In 2008, SCCRWA purchased a water distribution system with approximately 125 miles of water mains and customers located in Ansonia, Derby and Seymour, Connecticut.  Tata & Howard was contracted to complete a Capital Efficiency Plan™ of the new system.  Our services included updating and verifying the existing hydraulic model, evaluating the condition of the existing distribution system infrastructure to determine the adequacy of meeting present and future demands, calculating needed storage requirements, assess and prioritizing system improvements, reviewing and evaluating typical fire flows throughout the system, creating a pipe asset management rating system, and recommending improvements to the distribution system.  Following the success of this effort, Tata & Howard completed Capital Efficiency Plans for the
remainer of the distribution system in 2011 and 2012.

Unidirectional Flushing Program, Capital Efficiency Plan™, and Water Main Design, Melrose, MA

Unidirectional Flushing
Tata & Howard provided assistance during the City’s unidirectional flushing program.  As part of the work, Tata & Howard recorded the flow from the hydrants, noted any changes in the plan, and noted any defective hydrants or valves.  When completed, a summary report outlining the total usage of water and recommended improvements to the flushing program was provided.
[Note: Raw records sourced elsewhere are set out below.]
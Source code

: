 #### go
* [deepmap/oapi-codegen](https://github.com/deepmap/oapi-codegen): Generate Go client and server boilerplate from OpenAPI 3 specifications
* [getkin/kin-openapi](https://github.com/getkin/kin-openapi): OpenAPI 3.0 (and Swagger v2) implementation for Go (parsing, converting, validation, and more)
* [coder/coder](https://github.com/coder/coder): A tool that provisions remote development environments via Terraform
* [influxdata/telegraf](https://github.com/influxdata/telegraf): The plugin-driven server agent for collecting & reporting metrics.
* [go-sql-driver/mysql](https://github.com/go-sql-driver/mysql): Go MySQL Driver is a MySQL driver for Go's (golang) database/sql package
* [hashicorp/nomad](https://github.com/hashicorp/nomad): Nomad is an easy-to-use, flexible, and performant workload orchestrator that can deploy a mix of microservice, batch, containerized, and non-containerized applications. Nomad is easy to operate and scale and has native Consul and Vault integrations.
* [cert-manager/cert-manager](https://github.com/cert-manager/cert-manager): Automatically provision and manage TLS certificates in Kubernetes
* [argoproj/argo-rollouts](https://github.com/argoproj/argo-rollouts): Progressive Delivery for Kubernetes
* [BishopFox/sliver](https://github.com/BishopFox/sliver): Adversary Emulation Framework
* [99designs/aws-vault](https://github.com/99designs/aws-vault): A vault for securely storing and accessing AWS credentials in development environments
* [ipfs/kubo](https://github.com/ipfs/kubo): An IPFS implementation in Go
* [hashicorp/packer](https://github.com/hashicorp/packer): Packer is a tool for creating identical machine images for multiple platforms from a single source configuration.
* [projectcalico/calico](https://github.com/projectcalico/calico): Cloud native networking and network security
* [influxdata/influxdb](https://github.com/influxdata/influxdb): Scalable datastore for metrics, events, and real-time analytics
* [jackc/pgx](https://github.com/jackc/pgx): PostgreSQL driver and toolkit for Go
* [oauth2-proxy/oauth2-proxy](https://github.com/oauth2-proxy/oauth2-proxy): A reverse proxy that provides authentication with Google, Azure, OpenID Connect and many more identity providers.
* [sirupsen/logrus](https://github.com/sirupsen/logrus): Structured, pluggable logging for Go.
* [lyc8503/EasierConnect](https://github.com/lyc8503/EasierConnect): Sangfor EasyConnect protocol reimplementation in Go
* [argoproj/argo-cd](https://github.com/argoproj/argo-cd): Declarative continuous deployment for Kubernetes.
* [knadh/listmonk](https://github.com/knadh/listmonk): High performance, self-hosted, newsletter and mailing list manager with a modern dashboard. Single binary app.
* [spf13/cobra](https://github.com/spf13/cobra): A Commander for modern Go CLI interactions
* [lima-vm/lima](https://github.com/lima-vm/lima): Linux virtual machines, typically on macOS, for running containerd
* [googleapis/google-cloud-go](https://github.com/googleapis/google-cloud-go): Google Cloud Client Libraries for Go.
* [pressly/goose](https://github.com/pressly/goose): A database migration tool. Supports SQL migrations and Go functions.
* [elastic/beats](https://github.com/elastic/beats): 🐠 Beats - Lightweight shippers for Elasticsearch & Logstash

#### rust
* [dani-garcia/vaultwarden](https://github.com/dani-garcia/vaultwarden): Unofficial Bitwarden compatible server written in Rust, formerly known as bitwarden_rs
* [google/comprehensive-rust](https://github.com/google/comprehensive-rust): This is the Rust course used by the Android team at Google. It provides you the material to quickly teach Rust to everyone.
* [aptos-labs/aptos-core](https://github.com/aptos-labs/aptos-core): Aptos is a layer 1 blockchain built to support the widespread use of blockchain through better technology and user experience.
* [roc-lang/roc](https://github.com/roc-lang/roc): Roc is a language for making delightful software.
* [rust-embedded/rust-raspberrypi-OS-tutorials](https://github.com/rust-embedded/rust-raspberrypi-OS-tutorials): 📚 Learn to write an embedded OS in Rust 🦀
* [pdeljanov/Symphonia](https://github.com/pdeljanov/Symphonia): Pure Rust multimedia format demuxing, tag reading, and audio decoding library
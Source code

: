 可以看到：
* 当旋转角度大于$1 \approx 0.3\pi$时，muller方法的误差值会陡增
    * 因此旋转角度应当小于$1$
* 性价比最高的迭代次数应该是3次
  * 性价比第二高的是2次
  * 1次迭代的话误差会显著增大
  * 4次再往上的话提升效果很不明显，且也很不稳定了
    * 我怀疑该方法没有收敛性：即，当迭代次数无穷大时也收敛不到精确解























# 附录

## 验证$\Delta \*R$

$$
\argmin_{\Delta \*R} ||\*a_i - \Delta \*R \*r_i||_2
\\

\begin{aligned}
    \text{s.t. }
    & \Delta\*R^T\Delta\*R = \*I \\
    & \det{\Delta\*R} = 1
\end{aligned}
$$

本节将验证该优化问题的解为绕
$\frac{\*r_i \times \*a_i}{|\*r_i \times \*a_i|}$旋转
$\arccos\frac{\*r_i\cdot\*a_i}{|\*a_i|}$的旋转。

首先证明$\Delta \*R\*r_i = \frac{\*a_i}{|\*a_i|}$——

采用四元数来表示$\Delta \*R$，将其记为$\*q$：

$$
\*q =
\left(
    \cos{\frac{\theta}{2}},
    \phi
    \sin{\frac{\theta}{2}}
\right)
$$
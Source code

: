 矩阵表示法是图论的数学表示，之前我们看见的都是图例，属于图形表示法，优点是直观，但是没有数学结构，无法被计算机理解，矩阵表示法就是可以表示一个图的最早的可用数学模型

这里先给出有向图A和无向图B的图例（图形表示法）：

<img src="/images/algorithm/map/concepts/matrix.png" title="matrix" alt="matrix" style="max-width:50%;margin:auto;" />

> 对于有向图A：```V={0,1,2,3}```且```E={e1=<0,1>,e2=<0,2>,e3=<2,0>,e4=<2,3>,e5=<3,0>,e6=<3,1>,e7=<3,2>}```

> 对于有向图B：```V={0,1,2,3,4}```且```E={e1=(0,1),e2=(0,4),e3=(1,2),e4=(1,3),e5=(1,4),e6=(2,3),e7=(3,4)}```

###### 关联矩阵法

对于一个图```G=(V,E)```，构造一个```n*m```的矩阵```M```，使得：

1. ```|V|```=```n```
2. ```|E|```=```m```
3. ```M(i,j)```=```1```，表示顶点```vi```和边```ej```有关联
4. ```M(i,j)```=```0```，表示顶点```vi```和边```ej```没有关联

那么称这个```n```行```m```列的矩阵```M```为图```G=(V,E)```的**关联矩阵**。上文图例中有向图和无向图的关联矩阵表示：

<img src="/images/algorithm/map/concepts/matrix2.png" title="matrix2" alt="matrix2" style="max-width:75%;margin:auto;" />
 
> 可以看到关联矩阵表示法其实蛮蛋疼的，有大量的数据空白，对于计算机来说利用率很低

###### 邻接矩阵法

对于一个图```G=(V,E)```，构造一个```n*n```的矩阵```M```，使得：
MelroseMAHPWater Mains and Capital Efficiency Plan™
Tata & Howard also provided design and construction services for approximately 5,600 feet of new 8-inch water main and approximately 950 feet of new 12-inch water main throughout the City. Plans were created using available GIS data from the City and field verification. These water mains also included crossing two MWRA transmission mains and crossing the Lynn Fells Parkway. The Lynn Fells Parkway crossing required permitting with the Department of Conservation and Recreation and a traffic management plan. This work was funded through the MWRA. As part of the project, Tata & Howard updated and verified the City’s existing hydraulic model, which has over 80 miles of water main.  Work included two days of fire flow tests throughout the City and allocation of demands using up-to-date billing and parcel data. The locations of the new water mains were selected based on preliminary recommendations identified in the Capital Efficiency Plan™ that was prepared by Tata & Howard. The Capital Efficiency Plan™ identified and prioritized areas for improvement within the distribution system. Our services included evaluating the condition of the existing distribution system infrastructure to determine the adequacy of meeting present and future demands, assessing and prioritizing system improvements, reviewing and evaluating typical fire flows throughout the system, creating a pipe asset management rating system, and recommending improvements to the distribution system.